Problem. Report each line of the data that has "fluxo" somewhere in it.

------------------------------------------------

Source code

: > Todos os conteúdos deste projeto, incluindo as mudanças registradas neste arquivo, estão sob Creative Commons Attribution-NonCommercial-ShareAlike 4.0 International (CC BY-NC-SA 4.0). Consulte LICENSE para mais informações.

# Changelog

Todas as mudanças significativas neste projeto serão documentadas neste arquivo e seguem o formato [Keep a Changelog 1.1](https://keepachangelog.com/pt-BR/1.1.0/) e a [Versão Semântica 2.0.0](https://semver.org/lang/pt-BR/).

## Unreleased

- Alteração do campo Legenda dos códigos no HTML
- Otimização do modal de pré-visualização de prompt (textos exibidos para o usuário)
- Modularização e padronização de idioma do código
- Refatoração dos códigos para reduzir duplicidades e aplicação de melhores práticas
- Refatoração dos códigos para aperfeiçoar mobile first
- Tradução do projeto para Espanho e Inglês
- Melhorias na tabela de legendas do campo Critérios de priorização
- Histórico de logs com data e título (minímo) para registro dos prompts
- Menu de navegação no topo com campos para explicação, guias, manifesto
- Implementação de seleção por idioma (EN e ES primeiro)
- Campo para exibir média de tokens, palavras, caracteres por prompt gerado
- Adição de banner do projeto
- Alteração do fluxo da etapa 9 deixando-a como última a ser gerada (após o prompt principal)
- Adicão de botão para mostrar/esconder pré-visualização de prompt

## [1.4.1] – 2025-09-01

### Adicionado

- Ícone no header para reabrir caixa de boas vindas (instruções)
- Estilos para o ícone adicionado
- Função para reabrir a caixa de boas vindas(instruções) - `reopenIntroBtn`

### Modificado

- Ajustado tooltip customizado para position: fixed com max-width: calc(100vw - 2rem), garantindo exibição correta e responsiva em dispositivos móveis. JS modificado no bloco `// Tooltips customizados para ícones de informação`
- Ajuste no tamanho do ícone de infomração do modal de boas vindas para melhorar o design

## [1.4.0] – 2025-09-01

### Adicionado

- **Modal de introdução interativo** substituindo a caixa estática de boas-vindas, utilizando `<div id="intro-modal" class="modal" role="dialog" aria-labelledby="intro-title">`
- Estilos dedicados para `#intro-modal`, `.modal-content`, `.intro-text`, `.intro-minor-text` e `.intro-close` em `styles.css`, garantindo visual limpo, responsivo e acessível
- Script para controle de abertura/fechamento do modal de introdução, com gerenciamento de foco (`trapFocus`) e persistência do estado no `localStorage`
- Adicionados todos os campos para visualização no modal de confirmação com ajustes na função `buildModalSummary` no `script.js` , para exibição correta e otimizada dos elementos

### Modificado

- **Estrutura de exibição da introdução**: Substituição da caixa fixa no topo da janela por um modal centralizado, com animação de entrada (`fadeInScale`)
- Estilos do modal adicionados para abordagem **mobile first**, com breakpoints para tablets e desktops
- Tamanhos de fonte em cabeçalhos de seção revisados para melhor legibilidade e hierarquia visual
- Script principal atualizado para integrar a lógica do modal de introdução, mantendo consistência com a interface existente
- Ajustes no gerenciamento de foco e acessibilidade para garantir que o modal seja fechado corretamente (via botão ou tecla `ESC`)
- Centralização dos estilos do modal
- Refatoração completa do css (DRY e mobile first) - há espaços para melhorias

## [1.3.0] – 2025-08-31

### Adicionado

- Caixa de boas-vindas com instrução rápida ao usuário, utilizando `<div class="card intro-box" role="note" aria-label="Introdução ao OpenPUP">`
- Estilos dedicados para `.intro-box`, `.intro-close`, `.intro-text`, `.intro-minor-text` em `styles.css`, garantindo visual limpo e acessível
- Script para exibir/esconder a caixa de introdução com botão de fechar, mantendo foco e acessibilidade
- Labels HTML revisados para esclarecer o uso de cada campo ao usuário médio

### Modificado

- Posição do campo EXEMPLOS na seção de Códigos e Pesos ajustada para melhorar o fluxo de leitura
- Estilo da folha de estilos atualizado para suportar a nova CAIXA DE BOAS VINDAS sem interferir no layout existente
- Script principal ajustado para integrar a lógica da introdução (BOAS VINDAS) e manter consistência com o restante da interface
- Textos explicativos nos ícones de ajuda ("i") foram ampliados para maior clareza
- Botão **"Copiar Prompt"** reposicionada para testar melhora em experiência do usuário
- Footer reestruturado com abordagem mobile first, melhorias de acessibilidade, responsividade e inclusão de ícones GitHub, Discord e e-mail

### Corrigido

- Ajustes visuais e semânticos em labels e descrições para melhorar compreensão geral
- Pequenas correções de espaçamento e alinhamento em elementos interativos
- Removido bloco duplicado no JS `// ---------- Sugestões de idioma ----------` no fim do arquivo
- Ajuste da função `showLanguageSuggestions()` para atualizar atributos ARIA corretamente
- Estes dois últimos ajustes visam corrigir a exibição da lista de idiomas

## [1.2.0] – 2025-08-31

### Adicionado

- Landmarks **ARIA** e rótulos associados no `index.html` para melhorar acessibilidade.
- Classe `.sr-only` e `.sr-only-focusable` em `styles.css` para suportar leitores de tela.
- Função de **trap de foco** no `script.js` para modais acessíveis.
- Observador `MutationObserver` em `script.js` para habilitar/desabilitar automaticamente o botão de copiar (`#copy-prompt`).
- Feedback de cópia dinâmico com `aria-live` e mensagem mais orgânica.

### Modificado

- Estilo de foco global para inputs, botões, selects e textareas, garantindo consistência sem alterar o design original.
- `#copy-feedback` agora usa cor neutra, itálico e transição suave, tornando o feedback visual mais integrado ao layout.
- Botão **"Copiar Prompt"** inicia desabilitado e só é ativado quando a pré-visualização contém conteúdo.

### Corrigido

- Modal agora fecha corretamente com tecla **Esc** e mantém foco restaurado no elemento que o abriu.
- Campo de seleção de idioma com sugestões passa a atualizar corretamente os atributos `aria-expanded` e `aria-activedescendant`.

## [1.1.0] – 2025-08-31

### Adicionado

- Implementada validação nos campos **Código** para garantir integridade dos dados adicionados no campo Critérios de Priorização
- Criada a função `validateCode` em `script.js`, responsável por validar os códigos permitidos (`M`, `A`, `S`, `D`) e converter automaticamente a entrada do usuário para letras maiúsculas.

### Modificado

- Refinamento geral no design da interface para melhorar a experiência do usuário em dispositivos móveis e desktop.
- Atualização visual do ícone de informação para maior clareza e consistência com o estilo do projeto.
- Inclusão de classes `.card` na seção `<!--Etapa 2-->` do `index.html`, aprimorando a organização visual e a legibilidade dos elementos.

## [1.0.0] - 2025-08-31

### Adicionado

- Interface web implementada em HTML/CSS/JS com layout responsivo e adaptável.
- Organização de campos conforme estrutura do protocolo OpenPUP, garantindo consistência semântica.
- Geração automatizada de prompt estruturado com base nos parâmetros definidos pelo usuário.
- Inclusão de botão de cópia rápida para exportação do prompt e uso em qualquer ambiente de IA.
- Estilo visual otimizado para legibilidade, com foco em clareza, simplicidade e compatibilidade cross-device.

------------------------------------------------

Solution to the exercise.
- Alteração do fluxo da etapa 9 deixando-a como última a ser gerada (após o prompt principal)
- Posição do campo EXEMPLOS na seção de Códigos e Pesos ajustada para melhorar o fluxo de leitura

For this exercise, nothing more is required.